Since airing, "Larry King" has received generally positive reviews from television critics. Bob Sassone of AOL's TV Squad wrote that "Larry King" was the "best of the season so far", saying that there was a "really nice balance" in the episode's plots. Sassone said that Hayek was "fine", but much preferred the Jack character single. Alan Sepinwall, television columnist for The Star-Ledger, complimented the episode, reporting that it was "much better" and perhaps the first episode he enjoyed "unreservedly." He added that the entire cast was used "well" and that it "gave us a Jack story that balanced comedy with some genuine emotion, got some good mileage out of a rare Liz/Kenneth story ... and employed the guest stars as well as they have all season." IGN contributor Robert Canning admitted in his recap that he was "thrilled" after reading the synopsis of the episode, regarding to Tracy causing mayhem in New York, but after the airing, "I was a bit disappointed" as it "wasn't as over-the-top", but overall, "this was still a fun and funny episode." Canning gave the episode an 8 out of 10 rating. Time contributor James Poniewozik enjoyed Liz and Kenneth's story as it "felt more emotionally real" and "allowed Kenneth to get to show a bit more spine than usual, standing up to Liz on their journey to darkest Queens". Poniewozik noted that it was "nice" to see the Pete character back, as Scott Adsit had not appeared on 30 Rock for quite some time.
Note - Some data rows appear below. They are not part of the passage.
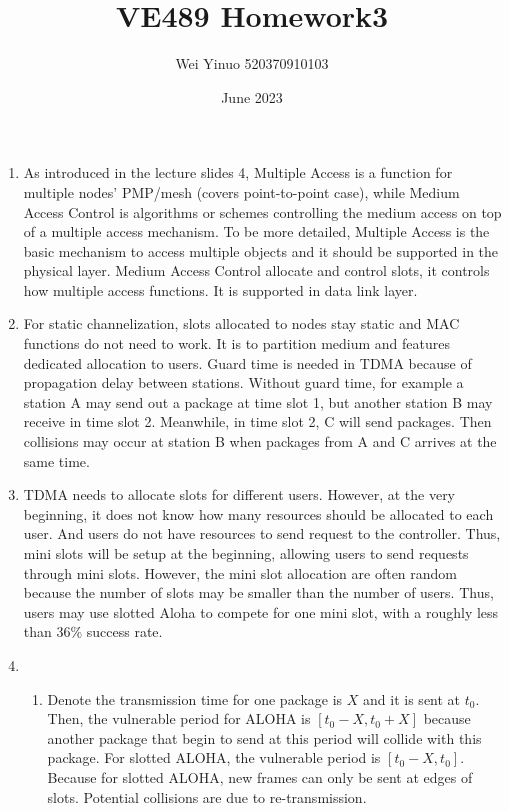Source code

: \documentclass{article}
\title{VE489 Homework3}
\author{Wei Yinuo 520370910103}
\date{June 2023}
\begin{document}
\maketitle

\begin{enumerate}
    \item 
    As introduced in the lecture slides 4, Multiple Access is a function for multiple nodes’ PMP/mesh (covers point-to-point case), while Medium Access Control is algorithms or schemes controlling the medium access on top of a multiple access mechanism. 
    \newline To be more detailed, Multiple Access is the basic mechanism to access multiple objects and it should be supported in the physical layer. Medium Access Control allocate and control slots, it controls how multiple access functions. It is supported in data link layer.
    
    \item
    For static channelization, slots allocated to nodes stay static and MAC functions do not need to work. It is to partition medium and features dedicated allocation to users.
    \newline
    Guard time is needed in TDMA because of propagation delay between stations. Without guard time, for example a station A may send out a package at time slot 1, but another station B may receive in time slot 2. Meanwhile, in time slot 2, C will send packages. Then collisions may occur at station B when packages from A and C arrives at the same time.
    
    \item
    TDMA needs to allocate slots for different users. However, at the very beginning, it does not know how many resources should be allocated to each user. And users do not have resources to send request to the controller. Thus, mini slots will be setup at the beginning, allowing users to send requests through mini slots. However, the mini slot allocation are often random because the number of slots may be smaller than the number of users. Thus, users may use slotted Aloha to compete for one mini slot, with a roughly less than 36\% success rate.
    
    \item
    \begin{enumerate}
        \item Denote the transmission time for one package is $X$ and it is sent at $t_0$. Then, the vulnerable period for ALOHA is $[t_0-X, t_0+X]$ because another package that begin to send at this period will collide with this package.
        \newline For slotted ALOHA, the vulnerable period is $[t_0-X, t_0]$. Because for slotted ALOHA, new frames can only be sent at edges of slots. Potential collisions are due to re-transmission.
        

\end{enumerate}
\end{enumerate}
\end{document}
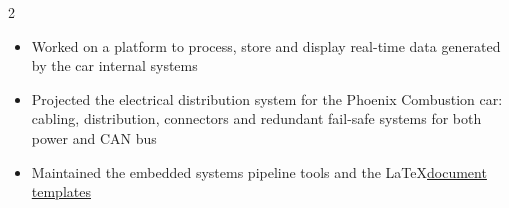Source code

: \documentclass[9pt,a4paper,ragged2e,withhyper]{altacv}
\begin{document}
\begin{paracol}{2}

\begin{itemize}
  \item Worked on a platform to process, store and display real-time data generated by the car internal systems
  \item Projected the electrical distribution system for the Phoenix Combustion car: cabling, distribution, connectors and redundant fail-safe systems for both power and CAN bus
  \item Maintained the embedded systems pipeline tools and the \LaTeX \linebreak \href{https://github.com/engeniusua/engenius-ua-latex-template}{document templates}
\end{itemize}

\switchcolumn

\end{paracol}
\end{document}

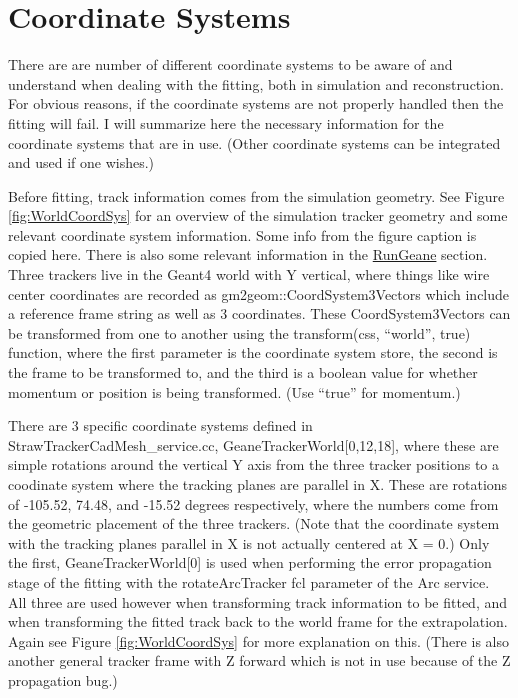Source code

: \section{Coordinate Systems}
\label{sec:Coord}

	There are are number of different coordinate systems to be aware of and understand when dealing with the fitting, both in simulation and reconstruction. For obvious reasons, if the coordinate systems are not properly handled then the fitting will fail. I will summarize here the necessary information for the coordinate systems that are in use. (Other coordinate systems can be integrated and used if one wishes.)

	Before fitting, track information comes from the simulation geometry. See Figure \ref{fig:WorldCoordSys} for an overview of the simulation tracker geometry and some relevant coordinate system information. Some info from the figure caption is copied here. There is also some relevant information in the \hyperref[sec:RunGeane]{RunGeane} section. Three trackers live in the Geant4 world with Y vertical, where things like wire center coordinates are recorded as gm2geom::CoordSystem3Vectors which include a reference frame string as well as 3 coordinates. These CoordSystem3Vectors can be transformed from one to another using the transform(css, ``world'', true) function, where the first parameter is the coordinate system store, the second is the frame to be transformed to, and the third is a boolean value for whether momentum or position is being transformed. (Use ``true'' for momentum.)

	There are 3 specific coordinate systems defined in StrawTrackerCadMesh\_service.cc, GeaneTrackerWorld[0,12,18], where these are simple rotations around the vertical Y axis from the three tracker positions to a coodinate system where the tracking planes are parallel in X. These are rotations of -105.52, 74.48, and -15.52 degrees respectively, where the numbers come from the geometric placement of the three trackers. (Note that the coordinate system with the tracking planes parallel in X is not actually centered at X = 0.) Only the first, GeaneTrackerWorld[0] is used when performing the error propagation stage of the fitting with the rotateArcTracker fcl parameter of the Arc service. All three are used however when transforming track information to be fitted, and when transforming the fitted track back to the world frame for the extrapolation. Again see Figure \ref{fig:WorldCoordSys} for more explanation on this. (There is also another general tracker frame with Z forward which is not in use because of the Z propagation bug.) 

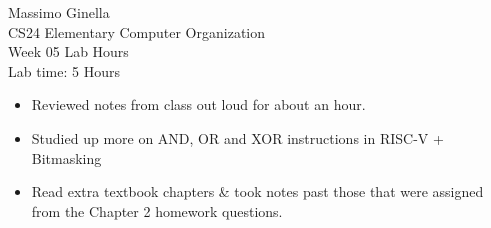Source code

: \documentclass[12pt]{article}
\begin{document}
	\begin{center}
		Massimo Ginella \\
		CS24 Elementary Computer Organization \\
		Week 05 Lab Hours \\
		Lab time: 5 Hours \vspace{0.5cm} \\
	\end{center}
	
	\begin{itemize}
		\item Reviewed notes from class out loud for about an hour.
		\item Studied up more on AND, OR and XOR instructions in RISC-V + Bitmasking
		\item Read extra textbook chapters \& took notes past those that were assigned from the Chapter 2 homework questions.
	\end{itemize}
	
	
	
\end{document}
Not all reviews were positive. Matt Mitovich from TV Guide wrote that "Larry King" was "pretty blah. Something about it just seemed drab and lifeless, as if the writers and cast were in a mad dash to break for Christmas." The A.V. Club's Scott Tobias believed that the episode was not up to "30 Rock's high standards" and commented that a "big problem" was Jack and Elisa's storyline. "The concept of rich, superficial, commitment-phobic workaholic Jack falling for his exact opposite isn't a bad one, but Hayek's run has been more or less a wash." Tobias further added that Alec Baldwin and Salma Hayek "are an odd couple" citing that they do not have much chemistry together.